(Plain-text document sources)
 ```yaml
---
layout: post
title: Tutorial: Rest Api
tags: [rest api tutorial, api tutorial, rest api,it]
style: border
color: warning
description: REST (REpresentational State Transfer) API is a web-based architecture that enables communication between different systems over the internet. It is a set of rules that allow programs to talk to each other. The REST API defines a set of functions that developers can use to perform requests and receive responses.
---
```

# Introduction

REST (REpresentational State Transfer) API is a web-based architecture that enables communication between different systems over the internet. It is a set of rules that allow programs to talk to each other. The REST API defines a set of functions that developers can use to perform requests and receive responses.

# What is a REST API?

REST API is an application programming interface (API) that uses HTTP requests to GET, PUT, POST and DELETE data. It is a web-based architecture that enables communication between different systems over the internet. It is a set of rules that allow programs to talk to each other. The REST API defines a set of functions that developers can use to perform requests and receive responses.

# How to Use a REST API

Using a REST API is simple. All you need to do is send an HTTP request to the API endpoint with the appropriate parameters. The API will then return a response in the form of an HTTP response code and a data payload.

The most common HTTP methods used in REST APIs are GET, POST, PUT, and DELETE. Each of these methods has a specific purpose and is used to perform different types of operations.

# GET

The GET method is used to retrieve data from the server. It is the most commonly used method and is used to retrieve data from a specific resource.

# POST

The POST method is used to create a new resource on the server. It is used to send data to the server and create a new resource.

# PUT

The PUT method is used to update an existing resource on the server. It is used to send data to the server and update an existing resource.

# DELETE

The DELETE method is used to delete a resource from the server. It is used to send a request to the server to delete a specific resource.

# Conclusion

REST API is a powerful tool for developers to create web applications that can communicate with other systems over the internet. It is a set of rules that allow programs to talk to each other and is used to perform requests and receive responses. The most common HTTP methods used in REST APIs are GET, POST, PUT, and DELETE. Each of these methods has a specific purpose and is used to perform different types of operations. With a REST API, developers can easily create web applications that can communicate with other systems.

* * *

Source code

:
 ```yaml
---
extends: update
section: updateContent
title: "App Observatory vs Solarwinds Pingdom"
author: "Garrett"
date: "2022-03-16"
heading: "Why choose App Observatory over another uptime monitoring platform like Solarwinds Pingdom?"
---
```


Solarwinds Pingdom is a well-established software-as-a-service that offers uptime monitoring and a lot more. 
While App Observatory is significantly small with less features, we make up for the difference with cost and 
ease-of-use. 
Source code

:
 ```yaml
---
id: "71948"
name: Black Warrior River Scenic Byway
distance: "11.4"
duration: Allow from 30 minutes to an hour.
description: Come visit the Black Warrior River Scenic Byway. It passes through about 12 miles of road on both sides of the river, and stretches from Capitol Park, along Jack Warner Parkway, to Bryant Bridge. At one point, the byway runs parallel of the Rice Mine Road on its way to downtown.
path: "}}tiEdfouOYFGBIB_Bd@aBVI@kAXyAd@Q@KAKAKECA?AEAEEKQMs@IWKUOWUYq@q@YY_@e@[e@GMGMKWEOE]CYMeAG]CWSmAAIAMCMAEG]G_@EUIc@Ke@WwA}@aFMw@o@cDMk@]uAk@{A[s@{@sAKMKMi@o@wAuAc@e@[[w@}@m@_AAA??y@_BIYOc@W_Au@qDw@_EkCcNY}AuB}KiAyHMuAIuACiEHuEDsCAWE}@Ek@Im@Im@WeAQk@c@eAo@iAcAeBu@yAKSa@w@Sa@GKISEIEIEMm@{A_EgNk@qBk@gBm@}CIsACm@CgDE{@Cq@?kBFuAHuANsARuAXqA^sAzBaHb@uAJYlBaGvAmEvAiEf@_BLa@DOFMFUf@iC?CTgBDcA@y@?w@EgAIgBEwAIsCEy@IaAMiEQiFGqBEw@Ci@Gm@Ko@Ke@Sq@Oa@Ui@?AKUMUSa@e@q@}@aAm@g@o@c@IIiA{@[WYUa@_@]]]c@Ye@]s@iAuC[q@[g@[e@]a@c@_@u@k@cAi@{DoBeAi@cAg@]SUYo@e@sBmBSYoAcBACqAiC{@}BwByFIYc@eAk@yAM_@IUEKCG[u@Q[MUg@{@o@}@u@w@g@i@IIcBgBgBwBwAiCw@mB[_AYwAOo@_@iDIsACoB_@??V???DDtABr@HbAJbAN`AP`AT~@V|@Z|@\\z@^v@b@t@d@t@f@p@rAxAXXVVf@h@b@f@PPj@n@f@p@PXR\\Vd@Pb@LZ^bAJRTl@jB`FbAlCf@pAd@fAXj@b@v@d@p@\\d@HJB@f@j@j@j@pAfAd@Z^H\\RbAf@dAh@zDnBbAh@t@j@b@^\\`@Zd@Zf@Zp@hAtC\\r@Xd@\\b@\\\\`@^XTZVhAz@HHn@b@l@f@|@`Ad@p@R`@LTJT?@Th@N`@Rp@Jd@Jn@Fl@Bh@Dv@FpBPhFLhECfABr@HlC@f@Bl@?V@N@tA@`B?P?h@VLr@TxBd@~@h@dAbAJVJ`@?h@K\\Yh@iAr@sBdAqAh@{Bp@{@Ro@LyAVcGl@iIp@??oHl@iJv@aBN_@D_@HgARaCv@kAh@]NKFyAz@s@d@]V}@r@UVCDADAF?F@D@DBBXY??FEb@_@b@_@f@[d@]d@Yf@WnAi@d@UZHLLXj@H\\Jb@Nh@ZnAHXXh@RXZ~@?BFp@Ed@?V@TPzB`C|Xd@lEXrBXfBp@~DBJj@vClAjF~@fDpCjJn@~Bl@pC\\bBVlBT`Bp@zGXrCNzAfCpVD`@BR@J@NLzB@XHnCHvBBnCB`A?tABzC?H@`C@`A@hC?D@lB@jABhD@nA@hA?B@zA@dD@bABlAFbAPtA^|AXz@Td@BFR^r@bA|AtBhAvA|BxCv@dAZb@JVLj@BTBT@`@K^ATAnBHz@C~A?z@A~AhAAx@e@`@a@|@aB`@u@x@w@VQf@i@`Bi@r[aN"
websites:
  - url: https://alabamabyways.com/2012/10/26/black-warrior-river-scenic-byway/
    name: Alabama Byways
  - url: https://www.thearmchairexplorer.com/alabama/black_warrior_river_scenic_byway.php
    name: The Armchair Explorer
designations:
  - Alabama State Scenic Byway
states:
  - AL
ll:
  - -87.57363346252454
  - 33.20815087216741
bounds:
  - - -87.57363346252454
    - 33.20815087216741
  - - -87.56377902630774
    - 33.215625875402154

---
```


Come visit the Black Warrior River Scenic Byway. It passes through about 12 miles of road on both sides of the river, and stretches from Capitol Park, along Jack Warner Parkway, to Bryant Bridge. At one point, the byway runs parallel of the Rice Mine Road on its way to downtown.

### To do
Could you repeat exactly the lines above from the line with "# What is a REST API?" up to and including the line with "Using a REST", and only those?

### Task solution
# What is a REST API?

REST API is an application programming interface (API) that uses HTTP requests to GET, PUT, POST and DELETE data. It is a web-based architecture that enables communication between different systems over the internet. It is a set of rules that allow programs to talk to each other. The REST API defines a set of functions that developers can use to perform requests and receive responses.

# How to Use a REST API

Using a REST API is simple. All you need to do is send an HTTP request to the API endpoint with the appropriate parameters. The API will then return a response in the form of an HTTP response code and a data payload.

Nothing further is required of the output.